* _Task instructions_: Which lines in the records below contain the word "returns"? Copy each one out.

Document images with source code
..........

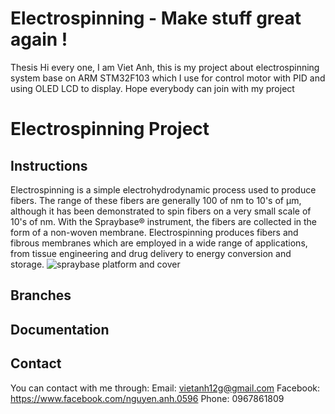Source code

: # Electrospinning - Make stuff great again ! 
Thesis
 Hi every one, I am Viet Anh, this is my project about electrospinning system base on ARM STM32F103 which I use for control motor with PID and using OLED LCD to display. 
 Hope everybody can join with my project
 

 # Electrospinning Project





## Instructions

Electrospinning is a simple electrohydrodynamic process used to produce fibers. The range of these fibers are generally 100 of nm to 10's of μm, although it has been demonstrated to spin fibers on a very small scale of 10's of nm. With the Spraybase® instrument, the fibers are collected in the form of a non-woven membrane. Electrospinning produces fibers and fibrous membranes which are employed in a wide range of applications, from tissue engineering and drug delivery to energy conversion and storage. 
![spraybase platform and cover](https://user-images.githubusercontent.com/23720583/47774412-8fbc3100-dd1f-11e8-959c-14581911616c.jpg)


## Branches


## Documentation



## Contact 
You can contact with me through:
Email: vietanh12g@gmail.com
Facebook: https://www.facebook.com/nguyen.anh.0596
Phone: 0967861809

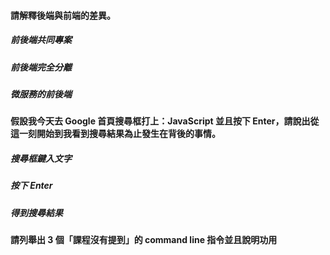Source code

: #### 請解釋後端與前端的差異。

##### 前後端共同專案

##### 前後端完全分離

##### 微服務的前後端

#### 假設我今天去 Google 首頁搜尋框打上：JavaScript 並且按下 Enter，請說出從這一刻開始到我看到搜尋結果為止發生在背後的事情。

##### 搜尋框鍵入文字

##### 按下 Enter

##### 得到搜尋結果

#### 請列舉出 3 個「課程沒有提到」的 command line 指令並且說明功用
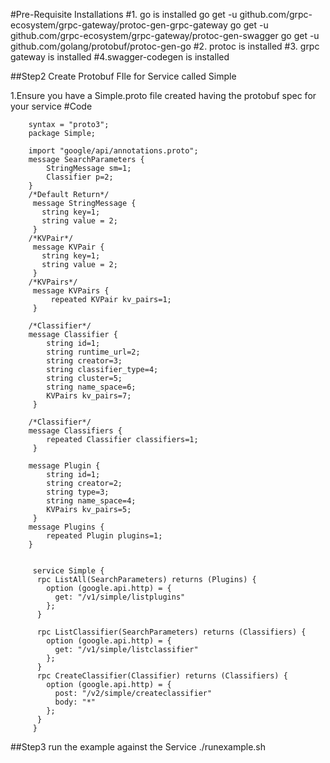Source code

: #Pre-Requisite Installations 
#1. go is installed
go get -u github.com/grpc-ecosystem/grpc-gateway/protoc-gen-grpc-gateway
go get -u github.com/grpc-ecosystem/grpc-gateway/protoc-gen-swagger
go get -u github.com/golang/protobuf/protoc-gen-go
#2. protoc is installed
#3. grpc gateway is installed
#4.swagger-codegen is installed


##Step2 Create Protobuf FIle for Service called Simple

1.Ensure you have a Simple.proto file created having the protobuf spec for your service
#Code 

        syntax = "proto3";
        package Simple;
        
        import "google/api/annotations.proto";
        message SearchParameters {
            StringMessage sm=1;
            Classifier p=2;
        }
        /*Default Return*/
         message StringMessage {
           string key=1;
           string value = 2;
         }
        /*KVPair*/
         message KVPair {
           string key=1;
           string value = 2;
         }
        /*KVPairs*/
         message KVPairs {
             repeated KVPair kv_pairs=1;
         }
        
        /*Classifier*/
        message Classifier {
            string id=1;
            string runtime_url=2;
            string creator=3;
            string classifier_type=4;
            string cluster=5;
            string name_space=6;
            KVPairs kv_pairs=7;
         }
        
        /*Classifier*/
        message Classifiers {
            repeated Classifier classifiers=1;
         }
        
        message Plugin {
            string id=1;
            string creator=2;
            string type=3;
            string name_space=4;
            KVPairs kv_pairs=5;
         }
        message Plugins {
            repeated Plugin plugins=1;
        }
        
        
         service Simple {
          rpc ListAll(SearchParameters) returns (Plugins) {
            option (google.api.http) = {
              get: "/v1/simple/listplugins"
            };
          }
        
          rpc ListClassifier(SearchParameters) returns (Classifiers) {
            option (google.api.http) = {
              get: "/v1/simple/listclassifier"
            };
          }
          rpc CreateClassifier(Classifier) returns (Classifiers) {
            option (google.api.http) = {
              post: "/v2/simple/createclassifier"
              body: "*"
            };
          }
         }

##Step3 run the example against the Service
./runexample.sh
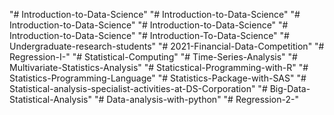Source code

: "# Introduction-to-Data-Science" 
"# Introduction-to-Data-Science" 
"# Introduction-to-Data-Science" 
"# Introduction-to-Data-Science" 
"# Introduction-to-Data-Science" 
"# Introduction-To-Data-Science" 
"# Undergraduate-research-students" 
"# 2021-Financial-Data-Competition" 
"# Regression-I-" 
"# Statistical-Computing" 
"# Time-Series-Analysis" 
"# Multivariate-Statistics-Analysis" 
"# Staticstical-Programming-with-R" 
"# Statistics-Programming-Language" 
"# Statistics-Package-with-SAS" 
"# Statistical-analysis-specialist-activities-at-DS-Corporation" 
"# Big-Data-Statistical-Analysis" 
"# Data-analysis-with-python" 
"# Regression-2-" 
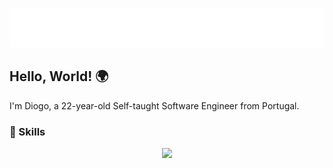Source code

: <p align="center">
  <img src="https://raw.githubusercontent.com/diogocarrola/diogocarrola/main/snowflakes.svg" alt="Diogo Carrola">
</p>

## Hello, World! 🌍

I'm Diogo, a 22-year-old Self-taught Software Engineer from Portugal.

### 🎯 Skills
<p align="center">
  <a href="https://skillicons.dev">
    <img src="https://skillicons.dev/icons?i=bash,c,css,docker,figma,firebase,flutter,gcp,git,github,html,js,kubernetes,py,react" />
  </a>
</p>
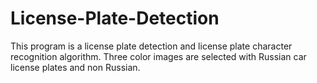 # License-Plate-Detection
This program is a license plate detection and license plate character
recognition algorithm. Three color images are selected with Russian
car license plates and non Russian. 
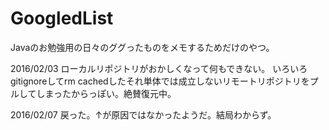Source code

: # GoogledList

Javaのお勉強用の日々のググったものをメモするためだけのやつ。

2016/02/03 
ローカルリポジトリがおかしくなって何もできない。
いろいろgitignoreしてrm cachedしたそれ単体では成立しないリモートリポジトリをプルしてしまったからっぽい。絶賛復元中。

2016/02/07
戻った。↑が原因ではなかったようだ。結局わからず。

..........

* _Task answer_:
          rpc ListAll(SearchParameters) returns (Plugins) {
          rpc ListClassifier(SearchParameters) returns (Classifiers) {
          rpc CreateClassifier(Classifier) returns (Classifiers) {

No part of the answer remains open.